Rz. 5

§ 28 Abs. 1 VwVfG gewährt das rechtliche Gehör als verfahrensrechtlichen Anspruch ("ist"). Für das Besteuerungsverfahren sieht § 91 Abs. 1 S. 1 AO hingegen nur eine Sollvorschrift vor. Die Finanzbehörde "soll" dem Beteiligten vor Erlass eines belastenden Verwaltungsakts die Gelegenheit geben, sich zu den entscheidungserheblichen Tatsachen zu äußern. Es steht im pflichtgemäßen Ermessen[1] der Finanzbehörde, ob sie den Beteiligten anhört.[2] Der Finanzbehörde wird also keine strikte Verpflichtung zur Gewährung rechtlichen Gehörs auferlegt. Sollvorschriften räumen der Verwaltung allerdings nur ein stark eingeschränktes Ermessen ein (vgl. § 5 Rz. 16). Die Finanzbehörde darf nur in atypischen Ausnahmefällen von der für alle typischen Fälle angeordneten Rechtsfolge abweichen.[3] Im Regelfall reduziert sich das Ermessen deshalb auf Null[4], sodass im Ergebnis kein Unterschied zwischen § 91 Abs. 1 AO und § 28 Abs. 1 VwVfG besteht.

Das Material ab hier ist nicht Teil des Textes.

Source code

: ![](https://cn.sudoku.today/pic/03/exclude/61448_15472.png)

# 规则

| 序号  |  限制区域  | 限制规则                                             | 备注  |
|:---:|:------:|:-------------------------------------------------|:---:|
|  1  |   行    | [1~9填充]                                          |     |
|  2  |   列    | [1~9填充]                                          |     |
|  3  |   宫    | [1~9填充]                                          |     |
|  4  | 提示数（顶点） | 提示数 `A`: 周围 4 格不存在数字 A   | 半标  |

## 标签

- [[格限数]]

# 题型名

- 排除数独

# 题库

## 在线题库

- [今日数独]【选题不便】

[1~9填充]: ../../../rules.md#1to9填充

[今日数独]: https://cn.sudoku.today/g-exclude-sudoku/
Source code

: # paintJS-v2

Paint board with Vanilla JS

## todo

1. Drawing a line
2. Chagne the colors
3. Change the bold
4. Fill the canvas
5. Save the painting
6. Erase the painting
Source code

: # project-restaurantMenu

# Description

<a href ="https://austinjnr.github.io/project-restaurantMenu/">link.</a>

[2] Koenig/Hahlweg, AO, 4. Aufl. 2021, § 91 Rz. 19; Wagner, in Kühn/v. Wedelstädt, AO/FGO, 22. Aufl. 2018, § 91 AO Rz. 3; Roser, in Gosch, AO/FGO, § 91 AO Rz. 8.
[3] Carl/Klos, INF 1995, 417; Seer, in Tipke/Kruse, AO/FGO, § 91 AO Rz. 2; Helsper, in Koch/Scholtz, AO, 5. Aufl. 1996, § 91 AO Rz. 5; Klein/Rätke, AO, 16. Aufl. 2022, § 91 Rz. 2; Söhn, in HHSp, AO/FGO, § 91 AO Rz. 44 m. w. N.
[4] Roser, in Gosch, AO/FGO, § 91 AO Rz. 2.